As the economy shifts and the millennial generation takes its place in leadership positions across the world, snack delivery service SnackNation CEO and millennial Sean Kelly says one thing is clear: Cash will not always be king. I interviewed Kelly to find out how companies can better optimize their perks and benefits to attract and retain millennial workers, and how these tactics differ from generations before. Below are edited excerpts from our interview.
What kinds of perks attract and retain millennial workers?
Kelly: The most effective way to leverage perks and benefits to attract and retain millennial workers is to illustrate the underlying element of your corporate culture; that you care about the worker as individuals outside of their production and workflow within your company. This genuine, thoughtful approach to managing perks is the most organic method available and will pay large dividends over time.
Keeping a stock of food and beverages on campus promotes optimal productivity levels, with bonus points if the refreshments are healthy or better for you. Not only does healthy snacking keep up energy levels throughout the day, resulting in higher productivity, but also snacks on hand will carry weight with millennials, who place a critical importance on balanced eating and enjoy the beneficial impact of nutrition on their performance, feelings and overall experiences. A delivery service or on-campus convenience store is the ideal option for employers looking for an easy, convenient method to increase the availability of better-for-you products.
Millennials place a greater value on personal time than previous generations have. Flexible work hours that measure success by productivity and results rather than the amount of time spent at a desk is preferable than the tired 40-hour workweek.
Invest time in planning into the millennial just as you have invested the time into your own company. Put together a professional and personal growth plan for each employee, and use it as a yardstick for development and progress. Checking weekly, biweekly or monthly assessments against this plan will inspire and lay out growth plans and processes. Allowing millennials to achieve a higher level of self-actualization and better experiences will make them more well-rounded people and employees who are engaged within your organization.
Create a sense of community within the staff and across teams and departments by hosting team activities. With a longing to feel a sense of belonging and strong community, millennials feel confident in knowing that they have a unique connection unavailable at other companies. From weekly self-development seminars to dance classes or scavenger hunts, there is unlimited potential for unique culture-driven team activities.

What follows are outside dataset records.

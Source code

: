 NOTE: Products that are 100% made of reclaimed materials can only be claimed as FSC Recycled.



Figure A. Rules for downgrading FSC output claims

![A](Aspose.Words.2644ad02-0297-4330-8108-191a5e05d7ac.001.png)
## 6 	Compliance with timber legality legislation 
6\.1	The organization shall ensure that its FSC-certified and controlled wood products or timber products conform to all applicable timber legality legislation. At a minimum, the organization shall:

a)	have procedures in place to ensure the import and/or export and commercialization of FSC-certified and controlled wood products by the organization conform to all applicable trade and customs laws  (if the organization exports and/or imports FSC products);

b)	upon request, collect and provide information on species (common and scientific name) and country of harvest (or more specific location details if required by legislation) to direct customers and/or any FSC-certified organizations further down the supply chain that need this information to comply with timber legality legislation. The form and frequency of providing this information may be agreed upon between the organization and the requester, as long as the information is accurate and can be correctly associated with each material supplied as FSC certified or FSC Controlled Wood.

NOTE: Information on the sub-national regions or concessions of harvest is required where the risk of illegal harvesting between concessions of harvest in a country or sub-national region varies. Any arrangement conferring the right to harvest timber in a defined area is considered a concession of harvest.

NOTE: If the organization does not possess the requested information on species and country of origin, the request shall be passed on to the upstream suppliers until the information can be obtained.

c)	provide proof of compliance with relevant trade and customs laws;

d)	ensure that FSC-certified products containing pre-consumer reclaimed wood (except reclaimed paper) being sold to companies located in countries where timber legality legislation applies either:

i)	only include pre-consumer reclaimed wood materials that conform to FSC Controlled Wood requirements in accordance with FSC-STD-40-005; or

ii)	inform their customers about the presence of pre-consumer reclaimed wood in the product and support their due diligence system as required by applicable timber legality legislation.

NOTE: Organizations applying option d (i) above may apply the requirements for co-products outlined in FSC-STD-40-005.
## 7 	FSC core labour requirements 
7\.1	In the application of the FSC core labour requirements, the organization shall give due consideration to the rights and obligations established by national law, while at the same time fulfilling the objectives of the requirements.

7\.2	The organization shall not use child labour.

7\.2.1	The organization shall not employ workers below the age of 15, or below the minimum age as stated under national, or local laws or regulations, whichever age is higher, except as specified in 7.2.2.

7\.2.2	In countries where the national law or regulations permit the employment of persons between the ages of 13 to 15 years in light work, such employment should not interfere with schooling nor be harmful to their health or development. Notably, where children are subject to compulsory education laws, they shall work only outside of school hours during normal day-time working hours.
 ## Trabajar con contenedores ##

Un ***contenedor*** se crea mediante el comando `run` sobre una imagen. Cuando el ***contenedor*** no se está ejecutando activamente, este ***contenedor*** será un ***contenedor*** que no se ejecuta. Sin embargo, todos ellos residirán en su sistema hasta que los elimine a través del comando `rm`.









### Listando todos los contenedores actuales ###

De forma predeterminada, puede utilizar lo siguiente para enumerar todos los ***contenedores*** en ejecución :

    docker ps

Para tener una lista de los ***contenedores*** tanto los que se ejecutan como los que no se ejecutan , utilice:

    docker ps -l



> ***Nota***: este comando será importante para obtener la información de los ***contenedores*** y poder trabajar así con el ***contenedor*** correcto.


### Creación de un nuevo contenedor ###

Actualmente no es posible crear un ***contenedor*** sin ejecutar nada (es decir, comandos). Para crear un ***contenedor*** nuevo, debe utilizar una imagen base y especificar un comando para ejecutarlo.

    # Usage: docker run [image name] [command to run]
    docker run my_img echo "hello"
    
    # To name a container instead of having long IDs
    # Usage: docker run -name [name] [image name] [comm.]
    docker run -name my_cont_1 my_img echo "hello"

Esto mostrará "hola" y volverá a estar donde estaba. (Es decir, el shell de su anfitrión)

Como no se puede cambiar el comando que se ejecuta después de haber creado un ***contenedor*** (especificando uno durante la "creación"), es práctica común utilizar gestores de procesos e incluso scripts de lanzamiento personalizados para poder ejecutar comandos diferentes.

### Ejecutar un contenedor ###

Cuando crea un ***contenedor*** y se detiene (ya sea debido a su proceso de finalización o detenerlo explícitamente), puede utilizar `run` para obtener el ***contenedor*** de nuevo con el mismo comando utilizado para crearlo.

What is it about these that interest Gen Y?
Kelly: For the millennial generation, it all comes back to a sense of community and connection. Millennials are interested in the collective nature of corporate culture, whereas previous generations have a deeply engrained sense of self-importance and self-preservation. This drastic cultural shift changes the focus from individual-based benefits and perks to a more collective, community-based platform of benefits.
In addition to a sense of community and collective culture, millennials desire to work in an environment that inspires team members to work together toward a common, worthwhile goal or cause. The sense of accomplishment in being an agent of change or a positive force for a cause that means something to a millennial instills a deep sense of tangible authenticity, and pride in being a part of a special community.
Perks and benefits that put a premium on the group overall, weaving culture and pride throughout the office, and allow millennials the flexibility and freedom to work within their own patterns and preferences are consistently top-of-list among this generation.
Are these the same perks that interest other generations?
Kelly: There are absolutely universal similarities across generations as far as what qualities they are looking for in a company’s benefits package. The differences are found nestled in the subtle nuances of the cultural shift from an individualistic “me” to a collective “we” culture.
The desire for a personal, human connection is present across generation, gender and age group, but is much lower in the baby boomer and Gen X groups compared with the millennial group. As the older generations sense this workplace culture change, they generally perceive a positive, enlightened change. Ultimately, proper culture hinges on the underlying necessity to treat employees as individuals as well as a team. Finding the balance between personalization, authenticity and collective importance is the sweet spot for a productive work environment.
Specifically, how do wellness initiatives and employee development fit into this? Is that something you find millennials are interested in at work? Something they see as a perk or just required HR protocol?
Kelly: Wellness initiatives and employee development are vital components to the overall package and appeal a company provides to an employee. No longer is it adequate to offer bare-bones benefits and personal perks. Millennials expect much more out of the companies they devote the majority of their time to; using quality of culture and available perks as filters when deciding where to work. Creating a lasting, palpable culture and community within an organization is an engaging, driving force behind the success of businesses growing in this new economic landscape.